Our reading today comes from what is called the “little apocalypse” in the Gospel of Mark. It is kind of call to vigilance, a wake-up call to the faithful to pay attention, to eagerly await the coming of the Lord. Apocalyptic writing such as this tends to come out of historical periods of great suffering, communal struggle, or calamitous events. Biblical scholars tell us that this particular writing is a key to dating the gospel of Mark after 70 C.E., after the destruction of Jerusalem by the Roman legions in response to a series of failed Jewish rebellions. For all of its troubling imagery and darkness, apocalyptic is a genre of literature that has its roots in the human longing for salvation, the leaning toward hope of rescue, of the good guys riding in on their white horses to save the day. In essence apocalyptic writing, focuses not on the present but on a hidden future, soon to be revealed in which things will be set right, healed, redeemed, made new. Apocalyptic literature asks us to look for what is truly real, to look beneath the surface of things in hope of discovering God at work.

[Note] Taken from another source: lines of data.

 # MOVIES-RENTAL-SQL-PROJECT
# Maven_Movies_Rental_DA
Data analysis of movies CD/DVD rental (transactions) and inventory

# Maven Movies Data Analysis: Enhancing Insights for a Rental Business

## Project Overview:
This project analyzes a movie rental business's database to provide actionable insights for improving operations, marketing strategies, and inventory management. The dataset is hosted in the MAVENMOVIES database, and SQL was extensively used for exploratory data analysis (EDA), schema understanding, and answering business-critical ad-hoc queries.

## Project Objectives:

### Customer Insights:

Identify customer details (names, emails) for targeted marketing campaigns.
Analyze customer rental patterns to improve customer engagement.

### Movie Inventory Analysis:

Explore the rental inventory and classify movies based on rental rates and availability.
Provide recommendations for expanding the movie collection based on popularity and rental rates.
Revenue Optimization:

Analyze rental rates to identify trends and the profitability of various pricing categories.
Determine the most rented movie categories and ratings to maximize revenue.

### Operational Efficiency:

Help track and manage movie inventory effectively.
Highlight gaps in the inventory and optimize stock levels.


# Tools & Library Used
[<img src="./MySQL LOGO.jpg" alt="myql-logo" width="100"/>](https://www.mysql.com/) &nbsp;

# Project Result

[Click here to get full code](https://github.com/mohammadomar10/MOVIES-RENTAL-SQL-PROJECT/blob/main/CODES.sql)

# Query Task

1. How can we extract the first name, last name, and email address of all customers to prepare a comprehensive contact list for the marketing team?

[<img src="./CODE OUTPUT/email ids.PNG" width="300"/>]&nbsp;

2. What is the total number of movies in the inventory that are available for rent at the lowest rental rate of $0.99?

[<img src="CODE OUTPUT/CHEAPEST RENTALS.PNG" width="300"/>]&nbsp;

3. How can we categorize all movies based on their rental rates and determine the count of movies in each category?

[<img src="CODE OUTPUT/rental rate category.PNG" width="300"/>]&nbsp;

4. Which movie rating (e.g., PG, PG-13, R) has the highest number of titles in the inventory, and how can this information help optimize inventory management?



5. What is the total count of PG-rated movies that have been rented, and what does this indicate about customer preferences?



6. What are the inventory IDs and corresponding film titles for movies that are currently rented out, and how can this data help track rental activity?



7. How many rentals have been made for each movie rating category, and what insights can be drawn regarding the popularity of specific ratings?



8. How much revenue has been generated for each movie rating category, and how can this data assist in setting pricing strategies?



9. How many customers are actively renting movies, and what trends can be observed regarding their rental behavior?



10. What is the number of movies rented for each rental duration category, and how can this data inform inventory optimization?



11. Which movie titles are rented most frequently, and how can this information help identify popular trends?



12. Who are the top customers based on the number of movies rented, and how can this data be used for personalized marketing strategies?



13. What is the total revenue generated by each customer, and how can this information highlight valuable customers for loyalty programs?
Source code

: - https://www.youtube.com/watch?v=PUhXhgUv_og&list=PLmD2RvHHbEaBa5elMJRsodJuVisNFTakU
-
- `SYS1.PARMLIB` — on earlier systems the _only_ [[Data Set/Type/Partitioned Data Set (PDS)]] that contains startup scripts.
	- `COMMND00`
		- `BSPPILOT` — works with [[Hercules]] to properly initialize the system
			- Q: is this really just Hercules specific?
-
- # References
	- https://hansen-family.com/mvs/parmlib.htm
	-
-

It is this hidden future, this surprising in-breaking of the kingdom of God, or “the Son of Man coming in the clouds,” that this passage instructs us to wait for. Over and over again we are told to keep awake, to be aware, to keep alert. There is urgency in the text that is both troubling and attractive to us. We know that there are things we are waiting for, things we have waited for all our lives. They may be childish longings, the horse for Christmas that never came, the sports team that never quite made it to the playoffs. But we all have our poignant and perhaps secret hopes, the quiet hope that mom and dad would rediscover their love for one another and restore the family, that our loved one would be healed, that the child we so wished for by conception would finally come, that the carelessly lost friendship could be rekindled. We all have these deep longings within us, these hopes we waited for and will find ourselves waiting for again and again.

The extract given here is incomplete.